What you are asked to do ▸
Wherever the word "Lemma" appears in a line of the data, that line should be copied.

Task input ▸
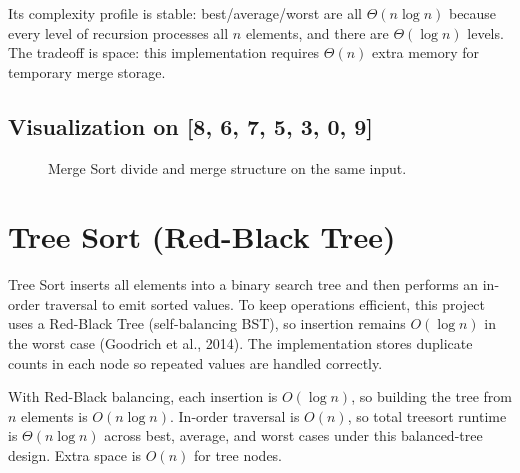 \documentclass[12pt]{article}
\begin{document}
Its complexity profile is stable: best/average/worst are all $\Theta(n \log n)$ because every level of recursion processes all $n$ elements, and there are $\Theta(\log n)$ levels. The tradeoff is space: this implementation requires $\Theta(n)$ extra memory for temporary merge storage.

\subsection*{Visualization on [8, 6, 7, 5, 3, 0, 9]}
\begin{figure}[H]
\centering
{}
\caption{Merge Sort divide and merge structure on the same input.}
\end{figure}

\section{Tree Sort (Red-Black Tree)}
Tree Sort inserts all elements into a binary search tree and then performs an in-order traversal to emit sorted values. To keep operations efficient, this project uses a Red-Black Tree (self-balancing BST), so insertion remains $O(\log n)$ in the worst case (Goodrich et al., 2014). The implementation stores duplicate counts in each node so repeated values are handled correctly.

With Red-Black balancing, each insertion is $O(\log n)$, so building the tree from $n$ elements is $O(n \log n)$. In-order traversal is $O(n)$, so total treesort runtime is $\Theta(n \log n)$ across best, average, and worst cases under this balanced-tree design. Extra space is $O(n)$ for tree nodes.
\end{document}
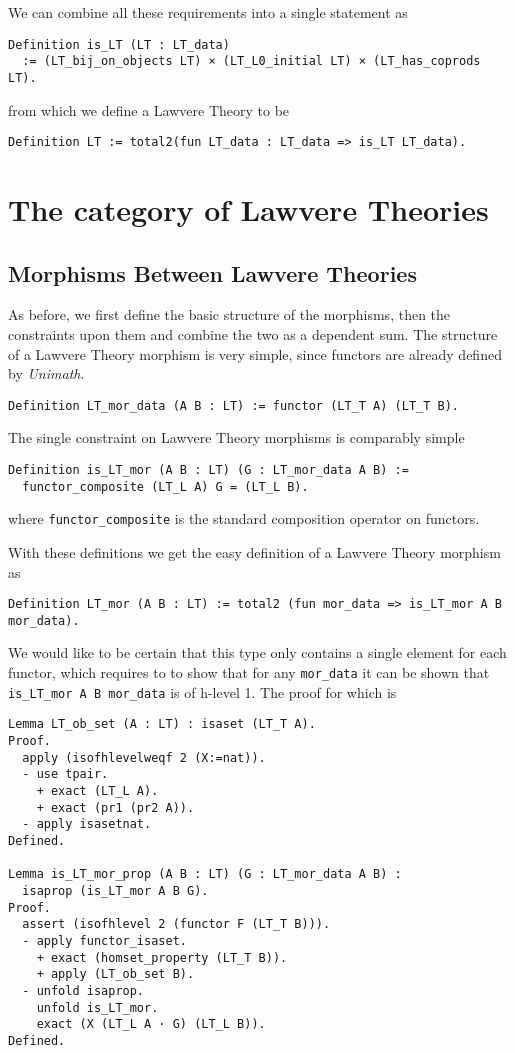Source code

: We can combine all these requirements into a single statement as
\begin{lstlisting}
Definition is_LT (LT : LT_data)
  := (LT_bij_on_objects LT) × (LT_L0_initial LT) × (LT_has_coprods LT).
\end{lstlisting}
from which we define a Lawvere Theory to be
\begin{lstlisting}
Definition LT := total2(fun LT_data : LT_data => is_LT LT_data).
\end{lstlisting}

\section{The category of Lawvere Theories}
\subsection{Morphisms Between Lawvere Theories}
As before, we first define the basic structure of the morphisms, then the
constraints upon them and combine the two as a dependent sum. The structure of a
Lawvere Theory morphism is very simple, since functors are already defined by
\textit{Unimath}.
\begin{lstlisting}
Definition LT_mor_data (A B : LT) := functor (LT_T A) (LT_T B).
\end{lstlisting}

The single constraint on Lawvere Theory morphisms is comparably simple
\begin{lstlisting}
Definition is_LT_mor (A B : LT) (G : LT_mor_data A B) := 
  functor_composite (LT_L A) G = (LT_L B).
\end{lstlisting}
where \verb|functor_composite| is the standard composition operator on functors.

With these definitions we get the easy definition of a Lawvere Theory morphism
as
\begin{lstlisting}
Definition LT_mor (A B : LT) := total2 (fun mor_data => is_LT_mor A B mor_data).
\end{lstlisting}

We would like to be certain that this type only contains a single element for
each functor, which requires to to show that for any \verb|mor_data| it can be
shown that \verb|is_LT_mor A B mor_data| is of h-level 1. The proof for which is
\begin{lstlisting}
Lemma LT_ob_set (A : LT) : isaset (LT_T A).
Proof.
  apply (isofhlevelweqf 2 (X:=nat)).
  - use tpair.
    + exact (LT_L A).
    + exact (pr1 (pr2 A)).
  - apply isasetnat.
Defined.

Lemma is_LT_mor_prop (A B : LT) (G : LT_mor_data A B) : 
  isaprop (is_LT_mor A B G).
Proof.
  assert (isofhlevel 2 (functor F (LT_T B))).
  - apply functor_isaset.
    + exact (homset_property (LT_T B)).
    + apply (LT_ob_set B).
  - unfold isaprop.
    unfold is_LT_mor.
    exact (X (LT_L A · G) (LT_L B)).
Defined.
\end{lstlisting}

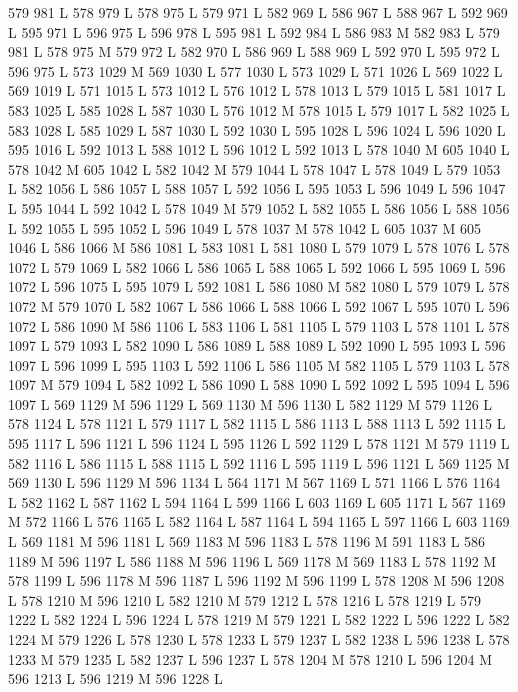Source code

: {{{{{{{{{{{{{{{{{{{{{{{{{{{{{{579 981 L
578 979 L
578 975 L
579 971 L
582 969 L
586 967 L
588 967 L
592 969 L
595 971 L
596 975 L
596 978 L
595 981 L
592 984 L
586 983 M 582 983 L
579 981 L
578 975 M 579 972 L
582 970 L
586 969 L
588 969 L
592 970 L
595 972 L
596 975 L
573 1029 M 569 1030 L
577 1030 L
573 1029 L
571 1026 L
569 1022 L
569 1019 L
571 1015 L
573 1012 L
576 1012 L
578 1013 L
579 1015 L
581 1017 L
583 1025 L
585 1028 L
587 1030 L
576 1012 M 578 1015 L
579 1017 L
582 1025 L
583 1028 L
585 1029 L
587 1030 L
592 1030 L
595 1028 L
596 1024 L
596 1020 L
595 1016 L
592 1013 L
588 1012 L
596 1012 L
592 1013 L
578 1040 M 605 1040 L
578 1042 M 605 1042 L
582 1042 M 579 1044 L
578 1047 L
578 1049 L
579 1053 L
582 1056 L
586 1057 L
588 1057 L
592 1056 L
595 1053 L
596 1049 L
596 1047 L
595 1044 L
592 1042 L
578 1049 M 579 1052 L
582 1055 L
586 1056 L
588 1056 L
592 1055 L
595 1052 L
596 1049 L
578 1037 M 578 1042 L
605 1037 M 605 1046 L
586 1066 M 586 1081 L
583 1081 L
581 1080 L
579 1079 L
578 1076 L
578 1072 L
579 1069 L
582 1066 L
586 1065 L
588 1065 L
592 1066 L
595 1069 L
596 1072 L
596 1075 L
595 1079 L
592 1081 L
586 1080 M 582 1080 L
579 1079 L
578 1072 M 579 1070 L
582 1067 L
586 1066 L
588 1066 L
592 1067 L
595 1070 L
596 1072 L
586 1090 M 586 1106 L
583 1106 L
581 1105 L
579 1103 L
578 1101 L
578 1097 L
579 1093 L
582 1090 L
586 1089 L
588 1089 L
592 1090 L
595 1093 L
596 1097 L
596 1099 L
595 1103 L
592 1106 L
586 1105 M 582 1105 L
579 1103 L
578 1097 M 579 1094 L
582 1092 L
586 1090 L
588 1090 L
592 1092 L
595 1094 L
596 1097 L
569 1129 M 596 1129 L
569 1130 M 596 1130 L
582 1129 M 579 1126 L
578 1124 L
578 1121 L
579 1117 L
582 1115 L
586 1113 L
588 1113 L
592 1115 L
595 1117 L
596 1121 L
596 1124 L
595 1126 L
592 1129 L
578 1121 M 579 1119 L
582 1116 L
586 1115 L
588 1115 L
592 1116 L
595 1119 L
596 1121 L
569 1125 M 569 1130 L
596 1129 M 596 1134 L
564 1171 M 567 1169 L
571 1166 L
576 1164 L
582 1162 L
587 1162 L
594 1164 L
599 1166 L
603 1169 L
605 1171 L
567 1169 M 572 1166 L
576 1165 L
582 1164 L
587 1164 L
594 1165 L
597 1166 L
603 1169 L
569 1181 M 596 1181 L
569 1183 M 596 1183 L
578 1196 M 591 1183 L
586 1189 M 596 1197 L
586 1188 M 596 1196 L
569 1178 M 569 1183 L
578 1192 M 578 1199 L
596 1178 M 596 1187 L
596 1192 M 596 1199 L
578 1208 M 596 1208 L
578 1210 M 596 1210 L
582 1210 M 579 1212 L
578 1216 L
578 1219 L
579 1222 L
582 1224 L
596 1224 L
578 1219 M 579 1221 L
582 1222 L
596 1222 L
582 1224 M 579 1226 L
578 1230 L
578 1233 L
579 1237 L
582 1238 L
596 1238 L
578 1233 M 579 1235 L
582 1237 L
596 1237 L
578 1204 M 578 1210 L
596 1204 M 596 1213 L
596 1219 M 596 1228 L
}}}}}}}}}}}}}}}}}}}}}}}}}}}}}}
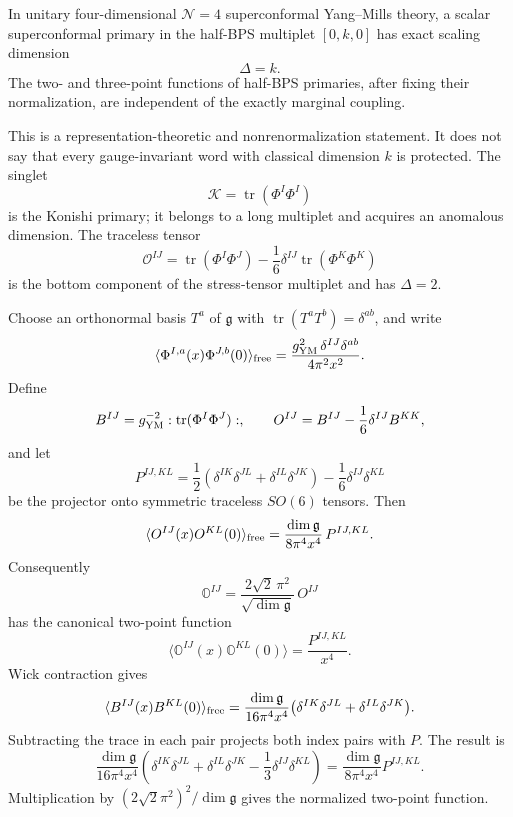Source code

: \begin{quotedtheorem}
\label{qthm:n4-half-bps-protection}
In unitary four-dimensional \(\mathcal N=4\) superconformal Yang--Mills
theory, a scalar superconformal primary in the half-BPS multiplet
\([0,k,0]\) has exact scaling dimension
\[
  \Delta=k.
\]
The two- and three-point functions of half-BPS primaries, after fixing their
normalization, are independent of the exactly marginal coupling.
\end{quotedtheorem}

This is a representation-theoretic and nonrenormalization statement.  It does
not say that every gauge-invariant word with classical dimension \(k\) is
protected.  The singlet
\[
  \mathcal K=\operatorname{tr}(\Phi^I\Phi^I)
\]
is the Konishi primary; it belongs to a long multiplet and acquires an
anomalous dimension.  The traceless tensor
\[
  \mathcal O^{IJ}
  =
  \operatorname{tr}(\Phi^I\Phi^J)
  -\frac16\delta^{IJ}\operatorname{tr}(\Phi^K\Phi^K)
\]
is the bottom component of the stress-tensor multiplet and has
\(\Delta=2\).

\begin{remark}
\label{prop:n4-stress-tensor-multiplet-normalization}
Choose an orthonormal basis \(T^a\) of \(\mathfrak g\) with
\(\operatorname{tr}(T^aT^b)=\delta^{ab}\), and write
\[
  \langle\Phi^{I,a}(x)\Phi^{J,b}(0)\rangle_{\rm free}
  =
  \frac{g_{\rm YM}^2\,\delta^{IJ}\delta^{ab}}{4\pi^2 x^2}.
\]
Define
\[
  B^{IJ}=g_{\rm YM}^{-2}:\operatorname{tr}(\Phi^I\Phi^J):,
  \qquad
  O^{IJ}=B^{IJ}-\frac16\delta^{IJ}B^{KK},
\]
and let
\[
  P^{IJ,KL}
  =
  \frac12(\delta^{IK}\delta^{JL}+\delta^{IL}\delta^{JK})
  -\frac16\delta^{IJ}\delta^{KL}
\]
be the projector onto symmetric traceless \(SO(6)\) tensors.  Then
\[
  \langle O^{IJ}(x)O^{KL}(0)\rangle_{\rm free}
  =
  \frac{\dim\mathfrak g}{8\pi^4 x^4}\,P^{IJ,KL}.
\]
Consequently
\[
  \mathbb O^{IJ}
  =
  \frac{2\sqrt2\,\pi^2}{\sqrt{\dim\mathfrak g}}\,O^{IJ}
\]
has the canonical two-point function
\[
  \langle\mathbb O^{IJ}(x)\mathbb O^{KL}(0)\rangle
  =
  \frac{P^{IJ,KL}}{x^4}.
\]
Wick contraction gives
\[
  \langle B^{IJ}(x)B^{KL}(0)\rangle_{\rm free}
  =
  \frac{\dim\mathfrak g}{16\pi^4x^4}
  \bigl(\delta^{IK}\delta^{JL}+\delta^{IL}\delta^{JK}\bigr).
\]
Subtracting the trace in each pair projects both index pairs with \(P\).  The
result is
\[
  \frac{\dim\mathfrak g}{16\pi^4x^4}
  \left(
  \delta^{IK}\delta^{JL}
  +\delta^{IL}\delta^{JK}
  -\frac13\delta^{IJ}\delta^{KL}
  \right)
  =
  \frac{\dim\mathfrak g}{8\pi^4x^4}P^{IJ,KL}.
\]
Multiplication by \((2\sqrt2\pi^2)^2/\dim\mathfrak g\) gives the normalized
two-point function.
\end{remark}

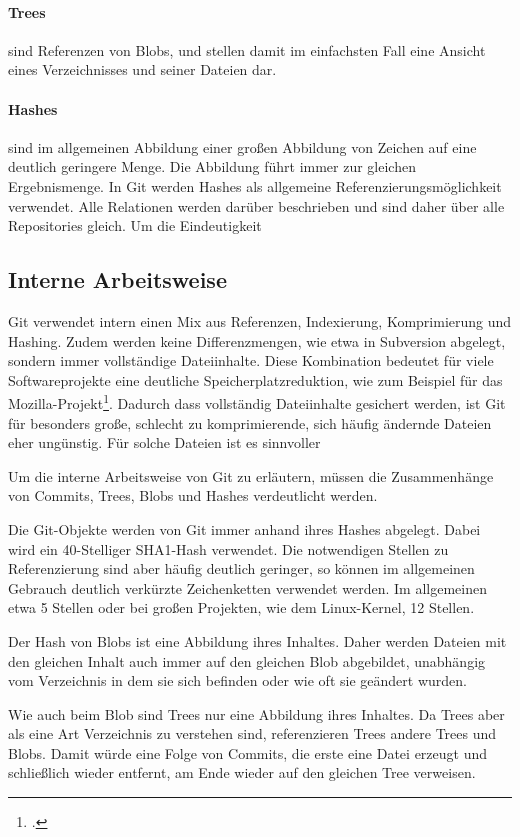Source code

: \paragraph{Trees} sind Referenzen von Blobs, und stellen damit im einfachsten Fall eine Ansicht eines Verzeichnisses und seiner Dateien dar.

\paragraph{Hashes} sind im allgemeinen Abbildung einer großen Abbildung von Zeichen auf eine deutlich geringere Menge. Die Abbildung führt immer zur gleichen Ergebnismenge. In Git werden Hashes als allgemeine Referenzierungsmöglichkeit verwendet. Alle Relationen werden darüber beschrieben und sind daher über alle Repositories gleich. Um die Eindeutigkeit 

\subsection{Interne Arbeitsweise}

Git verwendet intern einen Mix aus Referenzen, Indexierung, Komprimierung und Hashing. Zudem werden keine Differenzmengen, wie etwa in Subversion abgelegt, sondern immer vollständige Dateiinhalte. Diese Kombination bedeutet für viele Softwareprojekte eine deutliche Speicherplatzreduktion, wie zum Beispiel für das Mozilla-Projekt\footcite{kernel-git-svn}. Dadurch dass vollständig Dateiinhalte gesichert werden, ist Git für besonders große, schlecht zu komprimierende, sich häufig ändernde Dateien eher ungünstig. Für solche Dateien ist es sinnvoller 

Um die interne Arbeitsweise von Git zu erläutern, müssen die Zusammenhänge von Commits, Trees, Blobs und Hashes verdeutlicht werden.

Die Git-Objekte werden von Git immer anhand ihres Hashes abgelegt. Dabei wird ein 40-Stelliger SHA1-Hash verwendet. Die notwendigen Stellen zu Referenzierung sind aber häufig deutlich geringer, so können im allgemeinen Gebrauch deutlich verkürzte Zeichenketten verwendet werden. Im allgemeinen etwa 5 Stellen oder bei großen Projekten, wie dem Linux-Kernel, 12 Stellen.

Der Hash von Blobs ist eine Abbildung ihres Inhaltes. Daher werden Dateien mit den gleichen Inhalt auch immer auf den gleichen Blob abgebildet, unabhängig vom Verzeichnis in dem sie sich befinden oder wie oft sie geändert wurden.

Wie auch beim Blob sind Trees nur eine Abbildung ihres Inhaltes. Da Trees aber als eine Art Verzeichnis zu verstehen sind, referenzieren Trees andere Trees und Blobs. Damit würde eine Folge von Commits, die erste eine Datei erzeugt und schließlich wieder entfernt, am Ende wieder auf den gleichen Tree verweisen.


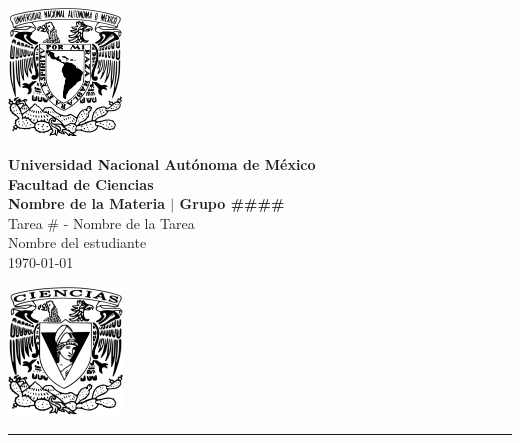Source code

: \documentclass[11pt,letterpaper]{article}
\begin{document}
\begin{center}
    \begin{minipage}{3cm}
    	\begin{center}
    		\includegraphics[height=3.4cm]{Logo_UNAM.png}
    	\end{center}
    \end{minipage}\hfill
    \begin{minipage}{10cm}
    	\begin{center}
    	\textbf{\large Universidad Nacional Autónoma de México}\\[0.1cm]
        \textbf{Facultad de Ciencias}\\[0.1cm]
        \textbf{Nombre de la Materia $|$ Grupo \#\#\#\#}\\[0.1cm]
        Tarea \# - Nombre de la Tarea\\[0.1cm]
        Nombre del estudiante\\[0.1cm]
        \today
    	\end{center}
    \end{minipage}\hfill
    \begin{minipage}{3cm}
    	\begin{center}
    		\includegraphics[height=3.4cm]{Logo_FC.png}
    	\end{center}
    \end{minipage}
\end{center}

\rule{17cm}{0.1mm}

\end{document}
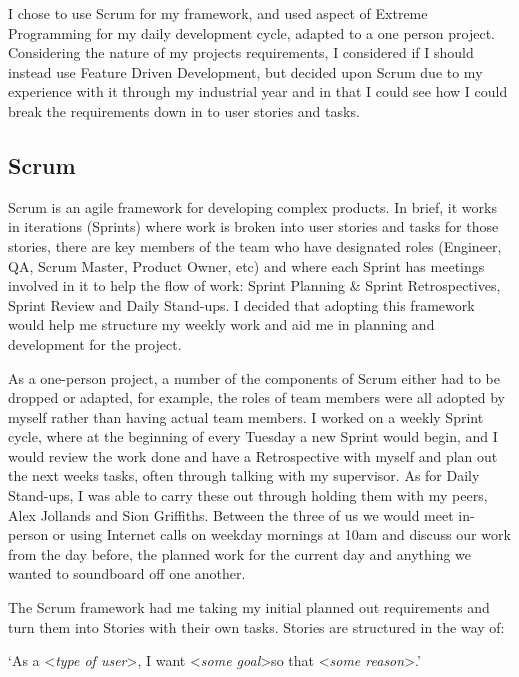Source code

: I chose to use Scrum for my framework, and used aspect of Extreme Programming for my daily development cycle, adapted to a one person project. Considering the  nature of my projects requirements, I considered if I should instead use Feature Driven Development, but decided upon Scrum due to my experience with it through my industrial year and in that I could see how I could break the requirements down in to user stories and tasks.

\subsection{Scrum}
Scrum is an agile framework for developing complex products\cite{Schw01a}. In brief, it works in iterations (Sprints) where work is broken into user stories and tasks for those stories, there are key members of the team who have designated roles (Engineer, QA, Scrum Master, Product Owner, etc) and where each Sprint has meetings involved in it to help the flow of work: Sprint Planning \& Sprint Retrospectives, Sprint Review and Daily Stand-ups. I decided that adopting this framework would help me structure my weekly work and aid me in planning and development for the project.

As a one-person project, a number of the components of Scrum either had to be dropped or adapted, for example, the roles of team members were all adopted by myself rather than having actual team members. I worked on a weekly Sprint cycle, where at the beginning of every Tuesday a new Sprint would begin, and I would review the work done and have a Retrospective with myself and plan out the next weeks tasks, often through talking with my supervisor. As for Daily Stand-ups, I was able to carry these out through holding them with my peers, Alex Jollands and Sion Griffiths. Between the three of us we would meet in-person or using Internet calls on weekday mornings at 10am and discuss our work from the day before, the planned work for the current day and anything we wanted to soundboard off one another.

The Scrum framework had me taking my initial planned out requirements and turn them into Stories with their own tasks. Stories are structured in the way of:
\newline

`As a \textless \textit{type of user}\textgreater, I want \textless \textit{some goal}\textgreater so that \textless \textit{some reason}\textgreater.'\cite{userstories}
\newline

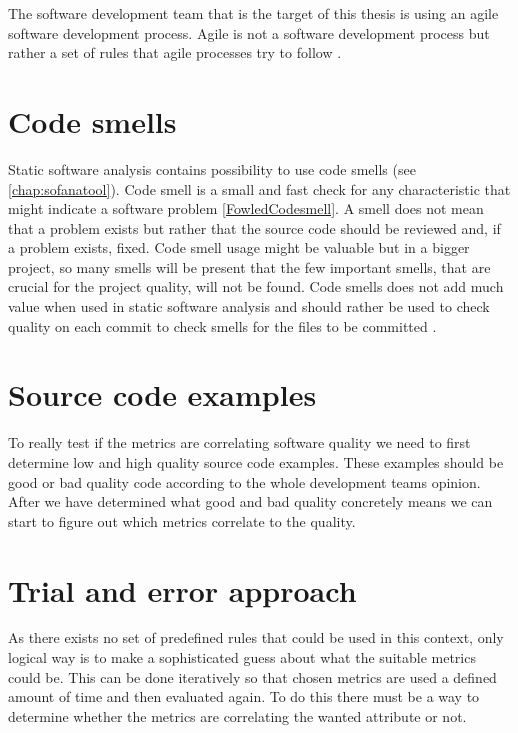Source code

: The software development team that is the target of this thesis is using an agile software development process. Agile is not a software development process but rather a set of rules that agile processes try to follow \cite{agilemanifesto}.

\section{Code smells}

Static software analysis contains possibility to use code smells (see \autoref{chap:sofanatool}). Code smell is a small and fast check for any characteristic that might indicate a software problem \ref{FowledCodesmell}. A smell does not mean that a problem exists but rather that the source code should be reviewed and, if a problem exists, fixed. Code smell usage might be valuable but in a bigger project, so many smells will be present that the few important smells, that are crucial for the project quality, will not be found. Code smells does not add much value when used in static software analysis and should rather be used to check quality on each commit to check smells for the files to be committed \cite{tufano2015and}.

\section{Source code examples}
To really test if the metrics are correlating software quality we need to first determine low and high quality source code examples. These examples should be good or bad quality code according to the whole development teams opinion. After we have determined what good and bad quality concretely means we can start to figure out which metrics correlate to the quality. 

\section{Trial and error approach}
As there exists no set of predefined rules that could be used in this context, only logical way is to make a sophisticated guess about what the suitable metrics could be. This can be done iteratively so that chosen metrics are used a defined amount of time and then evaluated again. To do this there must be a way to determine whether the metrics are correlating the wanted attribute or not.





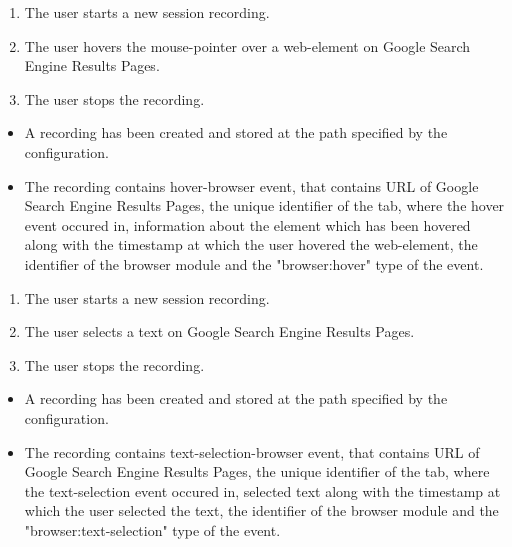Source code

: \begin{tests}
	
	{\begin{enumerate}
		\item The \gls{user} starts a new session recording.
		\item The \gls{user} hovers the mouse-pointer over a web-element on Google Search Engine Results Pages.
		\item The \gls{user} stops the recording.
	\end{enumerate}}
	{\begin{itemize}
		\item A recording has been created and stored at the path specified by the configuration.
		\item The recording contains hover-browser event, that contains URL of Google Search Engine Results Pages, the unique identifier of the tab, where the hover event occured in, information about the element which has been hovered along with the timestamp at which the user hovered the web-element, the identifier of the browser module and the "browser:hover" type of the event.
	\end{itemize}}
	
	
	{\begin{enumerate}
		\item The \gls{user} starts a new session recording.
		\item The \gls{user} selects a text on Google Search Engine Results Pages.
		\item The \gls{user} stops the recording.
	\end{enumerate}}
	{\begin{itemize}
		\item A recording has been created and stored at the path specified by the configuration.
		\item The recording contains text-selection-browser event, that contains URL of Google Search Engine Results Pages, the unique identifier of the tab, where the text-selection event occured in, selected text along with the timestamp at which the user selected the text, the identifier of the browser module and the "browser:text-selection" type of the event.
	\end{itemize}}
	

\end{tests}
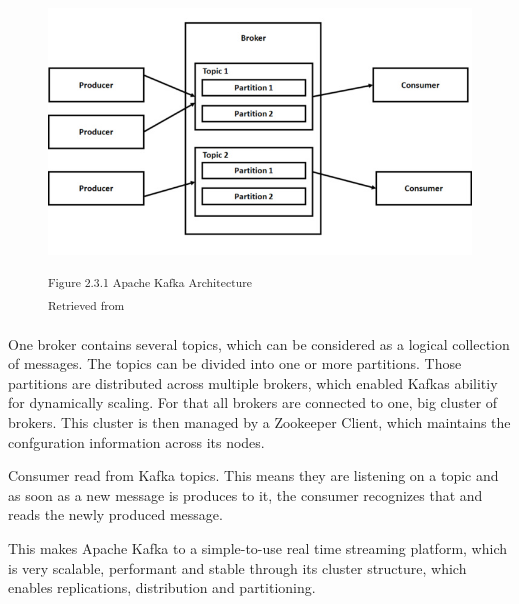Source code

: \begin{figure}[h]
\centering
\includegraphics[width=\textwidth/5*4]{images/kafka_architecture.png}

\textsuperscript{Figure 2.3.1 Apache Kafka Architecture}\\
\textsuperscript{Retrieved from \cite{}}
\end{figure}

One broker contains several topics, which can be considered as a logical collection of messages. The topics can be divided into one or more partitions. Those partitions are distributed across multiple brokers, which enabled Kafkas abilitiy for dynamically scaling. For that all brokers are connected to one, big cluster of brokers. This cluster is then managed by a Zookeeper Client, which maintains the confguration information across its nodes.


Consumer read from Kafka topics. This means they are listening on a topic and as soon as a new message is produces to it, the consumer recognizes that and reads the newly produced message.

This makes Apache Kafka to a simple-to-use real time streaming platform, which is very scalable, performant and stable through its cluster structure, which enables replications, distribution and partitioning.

Task response ▸
Lemma LT_ob_set (A : LT) : isaset (LT_T A).
Lemma is_LT_mor_prop (A B : LT) (G : LT_mor_data A B) : 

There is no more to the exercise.